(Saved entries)

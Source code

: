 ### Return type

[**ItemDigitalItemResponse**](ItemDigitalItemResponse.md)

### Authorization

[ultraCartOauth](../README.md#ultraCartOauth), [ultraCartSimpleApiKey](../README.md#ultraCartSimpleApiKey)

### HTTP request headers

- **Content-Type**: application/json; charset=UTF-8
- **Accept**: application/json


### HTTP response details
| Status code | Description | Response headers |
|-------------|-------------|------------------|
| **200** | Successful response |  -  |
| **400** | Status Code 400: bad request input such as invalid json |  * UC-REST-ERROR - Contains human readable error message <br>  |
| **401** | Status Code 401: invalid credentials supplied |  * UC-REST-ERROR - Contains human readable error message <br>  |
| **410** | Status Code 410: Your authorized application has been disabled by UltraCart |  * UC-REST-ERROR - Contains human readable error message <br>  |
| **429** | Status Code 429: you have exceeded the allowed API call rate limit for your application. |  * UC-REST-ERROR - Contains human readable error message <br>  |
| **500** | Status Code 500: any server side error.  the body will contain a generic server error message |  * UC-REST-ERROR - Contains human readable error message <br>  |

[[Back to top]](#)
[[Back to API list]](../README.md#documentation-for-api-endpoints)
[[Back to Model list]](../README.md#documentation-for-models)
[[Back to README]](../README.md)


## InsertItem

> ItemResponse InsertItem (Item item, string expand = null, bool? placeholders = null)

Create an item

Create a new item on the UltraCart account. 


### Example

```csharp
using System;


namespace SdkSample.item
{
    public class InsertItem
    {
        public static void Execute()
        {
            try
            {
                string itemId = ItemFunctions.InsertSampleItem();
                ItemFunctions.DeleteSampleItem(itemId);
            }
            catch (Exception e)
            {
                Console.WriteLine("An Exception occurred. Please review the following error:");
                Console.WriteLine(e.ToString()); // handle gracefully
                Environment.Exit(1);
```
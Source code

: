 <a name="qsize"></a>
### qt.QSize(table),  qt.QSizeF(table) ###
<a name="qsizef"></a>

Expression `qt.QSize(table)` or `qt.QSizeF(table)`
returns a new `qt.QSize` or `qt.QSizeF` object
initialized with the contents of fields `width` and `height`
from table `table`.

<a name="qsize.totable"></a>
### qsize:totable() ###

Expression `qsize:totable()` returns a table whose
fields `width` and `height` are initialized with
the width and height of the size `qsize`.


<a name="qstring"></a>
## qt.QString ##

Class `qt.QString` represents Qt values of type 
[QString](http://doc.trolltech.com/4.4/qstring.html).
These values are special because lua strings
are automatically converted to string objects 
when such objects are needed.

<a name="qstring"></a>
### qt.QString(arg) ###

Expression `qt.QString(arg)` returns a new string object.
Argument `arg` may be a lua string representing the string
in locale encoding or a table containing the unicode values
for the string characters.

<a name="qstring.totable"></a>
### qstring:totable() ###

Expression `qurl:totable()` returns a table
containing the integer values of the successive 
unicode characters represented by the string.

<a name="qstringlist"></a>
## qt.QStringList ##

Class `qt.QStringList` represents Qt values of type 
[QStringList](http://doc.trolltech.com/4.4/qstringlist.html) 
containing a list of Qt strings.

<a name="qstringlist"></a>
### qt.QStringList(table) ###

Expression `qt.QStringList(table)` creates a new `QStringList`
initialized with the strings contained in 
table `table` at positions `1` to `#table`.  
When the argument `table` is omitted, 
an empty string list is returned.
---
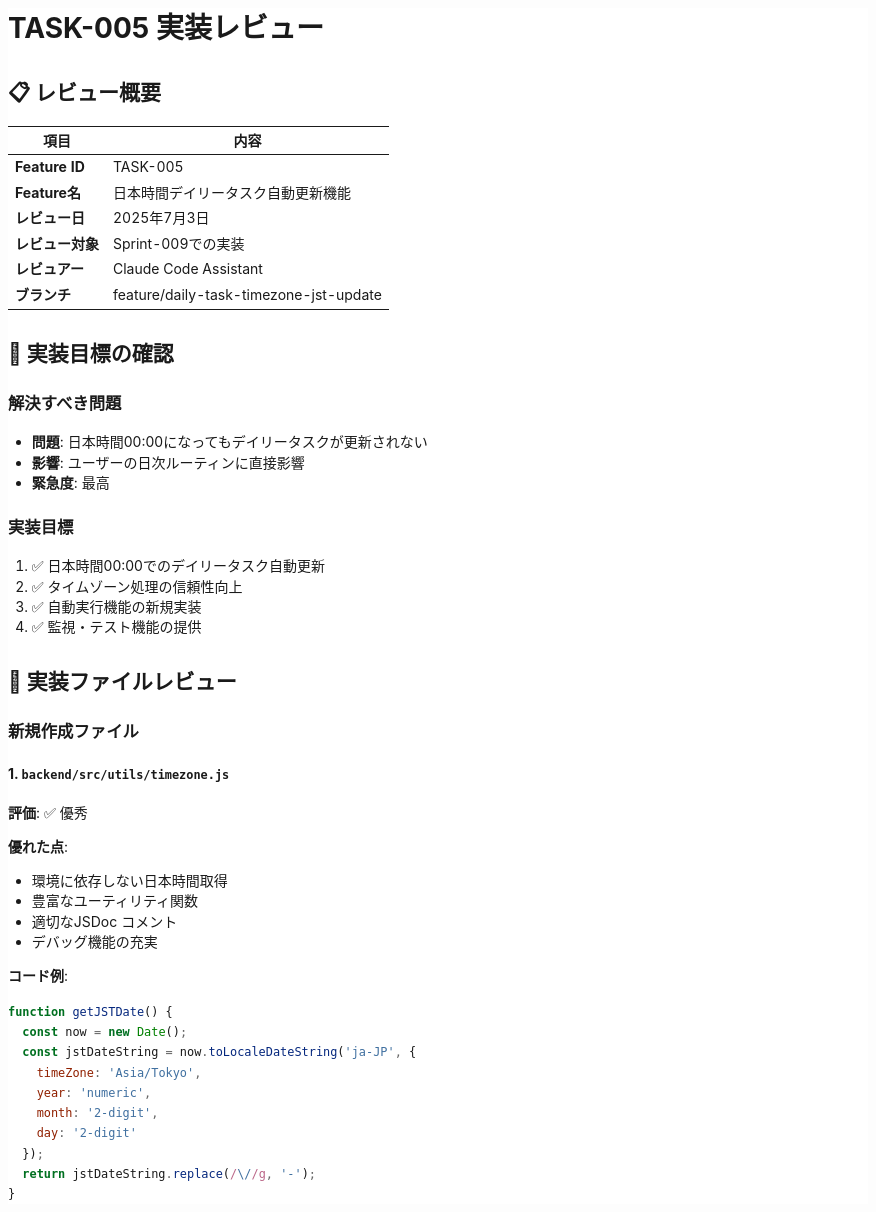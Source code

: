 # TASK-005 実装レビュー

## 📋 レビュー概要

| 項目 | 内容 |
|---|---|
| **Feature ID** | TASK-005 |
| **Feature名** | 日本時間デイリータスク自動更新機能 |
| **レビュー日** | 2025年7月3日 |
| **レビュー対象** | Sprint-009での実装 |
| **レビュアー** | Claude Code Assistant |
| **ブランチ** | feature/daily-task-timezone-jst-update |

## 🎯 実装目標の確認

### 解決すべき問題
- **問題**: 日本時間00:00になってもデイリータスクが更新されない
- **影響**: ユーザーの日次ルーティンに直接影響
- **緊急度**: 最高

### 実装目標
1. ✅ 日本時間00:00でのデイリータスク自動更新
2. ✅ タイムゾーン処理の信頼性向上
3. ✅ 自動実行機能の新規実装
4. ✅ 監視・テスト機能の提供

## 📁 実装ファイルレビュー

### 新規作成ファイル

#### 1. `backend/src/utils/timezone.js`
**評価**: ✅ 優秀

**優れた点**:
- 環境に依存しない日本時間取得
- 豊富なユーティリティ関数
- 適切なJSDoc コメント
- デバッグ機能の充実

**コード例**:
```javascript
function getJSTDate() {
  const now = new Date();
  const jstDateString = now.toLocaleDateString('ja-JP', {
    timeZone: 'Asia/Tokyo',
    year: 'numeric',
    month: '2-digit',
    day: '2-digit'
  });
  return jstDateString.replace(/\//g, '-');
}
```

PROMPT: Among the entries, how many lines include the word "readable"? Answer with only the number.

SOLUTION TO THE EXERCISE: 5